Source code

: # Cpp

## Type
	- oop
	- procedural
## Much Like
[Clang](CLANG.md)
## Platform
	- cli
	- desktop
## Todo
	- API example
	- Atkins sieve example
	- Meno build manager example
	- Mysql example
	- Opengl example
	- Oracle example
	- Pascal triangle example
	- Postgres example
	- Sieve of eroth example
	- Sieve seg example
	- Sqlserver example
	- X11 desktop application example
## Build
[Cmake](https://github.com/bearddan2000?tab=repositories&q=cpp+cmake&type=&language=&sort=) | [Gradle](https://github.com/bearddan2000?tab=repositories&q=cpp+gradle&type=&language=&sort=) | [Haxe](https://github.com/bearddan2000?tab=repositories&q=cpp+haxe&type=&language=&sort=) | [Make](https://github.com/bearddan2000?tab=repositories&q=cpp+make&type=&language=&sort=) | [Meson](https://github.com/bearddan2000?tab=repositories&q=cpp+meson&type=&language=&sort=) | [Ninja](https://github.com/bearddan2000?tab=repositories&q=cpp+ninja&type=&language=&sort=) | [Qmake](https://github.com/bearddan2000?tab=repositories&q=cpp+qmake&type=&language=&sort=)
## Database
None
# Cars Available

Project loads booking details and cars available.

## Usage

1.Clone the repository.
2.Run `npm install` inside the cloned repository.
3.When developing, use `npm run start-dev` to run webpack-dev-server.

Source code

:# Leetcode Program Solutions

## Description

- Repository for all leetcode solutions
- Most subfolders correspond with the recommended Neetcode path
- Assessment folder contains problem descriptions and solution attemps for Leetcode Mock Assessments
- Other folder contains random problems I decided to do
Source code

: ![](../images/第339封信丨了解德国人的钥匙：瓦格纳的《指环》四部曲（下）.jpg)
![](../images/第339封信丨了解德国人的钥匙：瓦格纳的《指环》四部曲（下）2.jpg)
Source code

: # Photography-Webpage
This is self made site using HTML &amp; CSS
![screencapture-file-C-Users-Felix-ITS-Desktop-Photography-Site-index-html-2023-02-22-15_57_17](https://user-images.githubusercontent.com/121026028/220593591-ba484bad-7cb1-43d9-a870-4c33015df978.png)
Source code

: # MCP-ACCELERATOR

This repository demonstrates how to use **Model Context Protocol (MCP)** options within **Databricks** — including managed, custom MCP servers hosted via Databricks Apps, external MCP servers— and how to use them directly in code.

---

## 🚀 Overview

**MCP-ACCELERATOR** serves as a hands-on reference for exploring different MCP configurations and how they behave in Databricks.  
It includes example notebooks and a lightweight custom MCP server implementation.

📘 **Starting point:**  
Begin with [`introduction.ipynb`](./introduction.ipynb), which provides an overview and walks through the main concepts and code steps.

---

________________

- _What this task involves_
Every entry must be set down again exactly as it reads.

- _Output below_
Source code

: # Cpp

## Type
	- oop
	- procedural
## Much Like
[Clang](CLANG.md)
## Platform
	- cli
	- desktop
## Todo
	- API example
	- Atkins sieve example
	- Meno build manager example
	- Mysql example
	- Opengl example
	- Oracle example
	- Pascal triangle example
	- Postgres example
	- Sieve of eroth example
	- Sieve seg example
	- Sqlserver example
	- X11 desktop application example
## Build
[Cmake](https://github.com/bearddan2000?tab=repositories&q=cpp+cmake&type=&language=&sort=) | [Gradle](https://github.com/bearddan2000?tab=repositories&q=cpp+gradle&type=&language=&sort=) | [Haxe](https://github.com/bearddan2000?tab=repositories&q=cpp+haxe&type=&language=&sort=) | [Make](https://github.com/bearddan2000?tab=repositories&q=cpp+make&type=&language=&sort=) | [Meson](https://github.com/bearddan2000?tab=repositories&q=cpp+meson&type=&language=&sort=) | [Ninja](https://github.com/bearddan2000?tab=repositories&q=cpp+ninja&type=&language=&sort=) | [Qmake](https://github.com/bearddan2000?tab=repositories&q=cpp+qmake&type=&language=&sort=)
## Database
None
# Cars Available

Project loads booking details and cars available.

## Usage

1.Clone the repository.
2.Run `npm install` inside the cloned repository.
3.When developing, use `npm run start-dev` to run webpack-dev-server.

Source code

:# Leetcode Program Solutions

## Description

- Repository for all leetcode solutions
- Most subfolders correspond with the recommended Neetcode path
- Assessment folder contains problem descriptions and solution attemps for Leetcode Mock Assessments
- Other folder contains random problems I decided to do
Source code

: ![](../images/第339封信丨了解德国人的钥匙：瓦格纳的《指环》四部曲（下）.jpg)
![](../images/第339封信丨了解德国人的钥匙：瓦格纳的《指环》四部曲（下）2.jpg)
Source code

: # Photography-Webpage
This is self made site using HTML &amp; CSS
![screencapture-file-C-Users-Felix-ITS-Desktop-Photography-Site-index-html-2023-02-22-15_57_17](https://user-images.githubusercontent.com/121026028/220593591-ba484bad-7cb1-43d9-a870-4c33015df978.png)
Source code

: # MCP-ACCELERATOR

This repository demonstrates how to use **Model Context Protocol (MCP)** options within **Databricks** — including managed, custom MCP servers hosted via Databricks Apps, external MCP servers— and how to use them directly in code.

---

## 🚀 Overview

**MCP-ACCELERATOR** serves as a hands-on reference for exploring different MCP configurations and how they behave in Databricks.  
It includes example notebooks and a lightweight custom MCP server implementation.

📘 **Starting point:**  
Begin with [`introduction.ipynb`](./introduction.ipynb), which provides an overview and walks through the main concepts and code steps.

---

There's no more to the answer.